The two perspectives were this:

One: The demon was real. It existed outside of Francoeur, and was probably much older than him. This would explain, among other things, why it seemed to know things, such as the name of the president of Madagascar and the French language, that Frenchy did not. This perspective seemed to make the most sense about a third of the time.

Two: The demon existed only in Francoeur's head. He had created it out of neurosis, anxiety, and other troublemakers that lived in the subconscious. This is the assumption that Jeff worked with most of the time. It helped explain, perhaps, why the demon communicated exclusively over the phone, though not why he could hear the phone ring.

Through intuition and the help of a trusted friend, Francoeur had devised exercises that would work regardless of what the demon was. The laughing he did daily. He also had taken to walks in which he would try to hear all sorts of sounds, and see as many different colors as he could. Just once, he had done something more drastic. We'll get to that later. The next week he would be traded to the Mets. Did the ritual cause his success, or did he simply escape the demon- as the demon claimed? Did the ritual cause the trade? If he did it again, would it bring him more success, cause him to be traded again or both or neither? All were possible. All were true.

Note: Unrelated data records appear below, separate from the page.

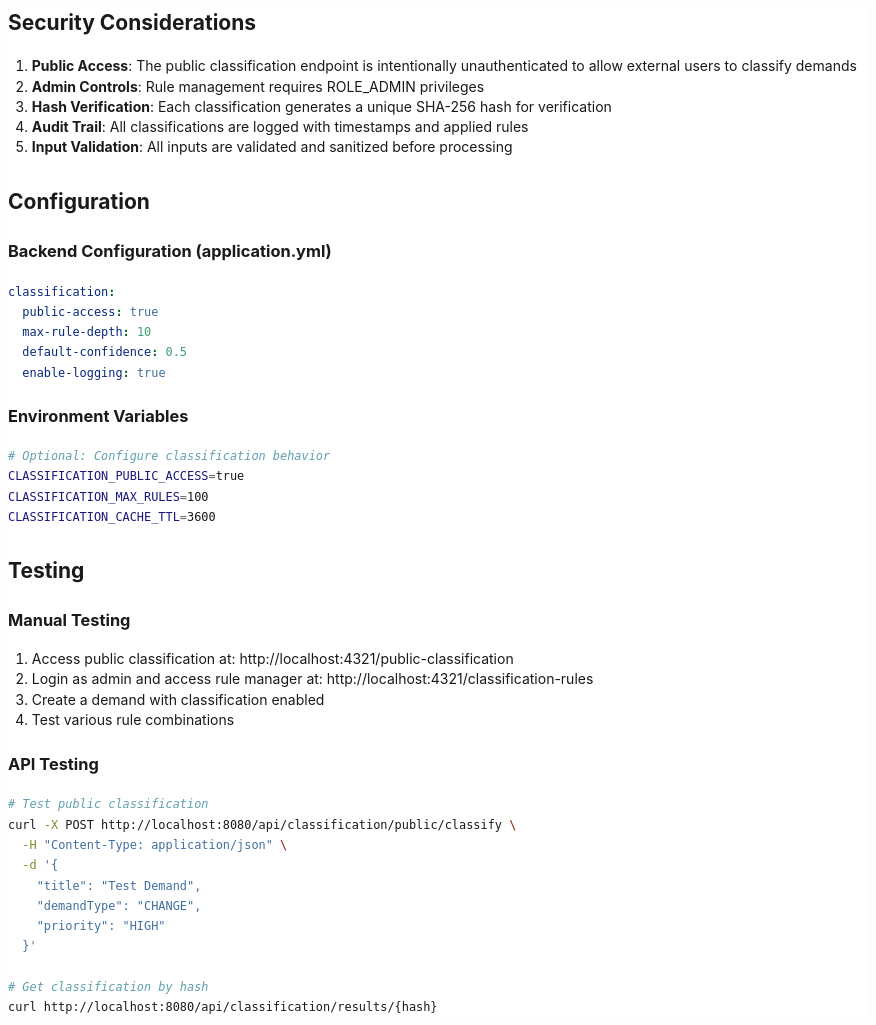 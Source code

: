 ## Security Considerations

1. **Public Access**: The public classification endpoint is intentionally unauthenticated to allow external users to classify demands
2. **Admin Controls**: Rule management requires ROLE_ADMIN privileges
3. **Hash Verification**: Each classification generates a unique SHA-256 hash for verification
4. **Audit Trail**: All classifications are logged with timestamps and applied rules
5. **Input Validation**: All inputs are validated and sanitized before processing

## Configuration

### Backend Configuration (application.yml)
```yaml
classification:
  public-access: true
  max-rule-depth: 10
  default-confidence: 0.5
  enable-logging: true
```

### Environment Variables
```bash
# Optional: Configure classification behavior
CLASSIFICATION_PUBLIC_ACCESS=true
CLASSIFICATION_MAX_RULES=100
CLASSIFICATION_CACHE_TTL=3600
```

## Testing

### Manual Testing
1. Access public classification at: http://localhost:4321/public-classification
2. Login as admin and access rule manager at: http://localhost:4321/classification-rules
3. Create a demand with classification enabled
4. Test various rule combinations

### API Testing
```bash
# Test public classification
curl -X POST http://localhost:8080/api/classification/public/classify \
  -H "Content-Type: application/json" \
  -d '{
    "title": "Test Demand",
    "demandType": "CHANGE",
    "priority": "HIGH"
  }'

# Get classification by hash
curl http://localhost:8080/api/classification/results/{hash}
```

Francoeur poured a full pitcher of water on himself while lying on the floor. He felt an electric giddiness as it soaked through his shirt and wet his skin. He felt tears of joy approach his eyes from within. He didn't know why and it didn't matter. He had been worried that the Braves might come to New York and bring the demon with them, but he had doubled in the first game and again in the second. That second double scored the game's winning run.

"Today, I'll just make it rain," he said out loud.

He had meant that he would get a bunch of hits, or at least that's what he assumed he meant. He thought back to those words when the umpires called for the field to be covered in tarps to fend off the pouring rain. The Mets were up 1-0. They had been in danger almost every inning, but the Braves had not scored, and if the rain, not the pitchers or anything else but the rain, could hold, well they had just finished the fifth inning. The game was official.

Francoeur kept things loose in the dugout, joking around, asking Bay to do the Bay Bridge, juggling coconuts, but inside he wondered. Had he found a good demon? Or was he the good demon? Or was it all in his head? All these things were true and none of them were. The umpires were waving their arms to signal that the game had been called on account of rain. The Mets had swept the Braves. It just tickled him to be alive.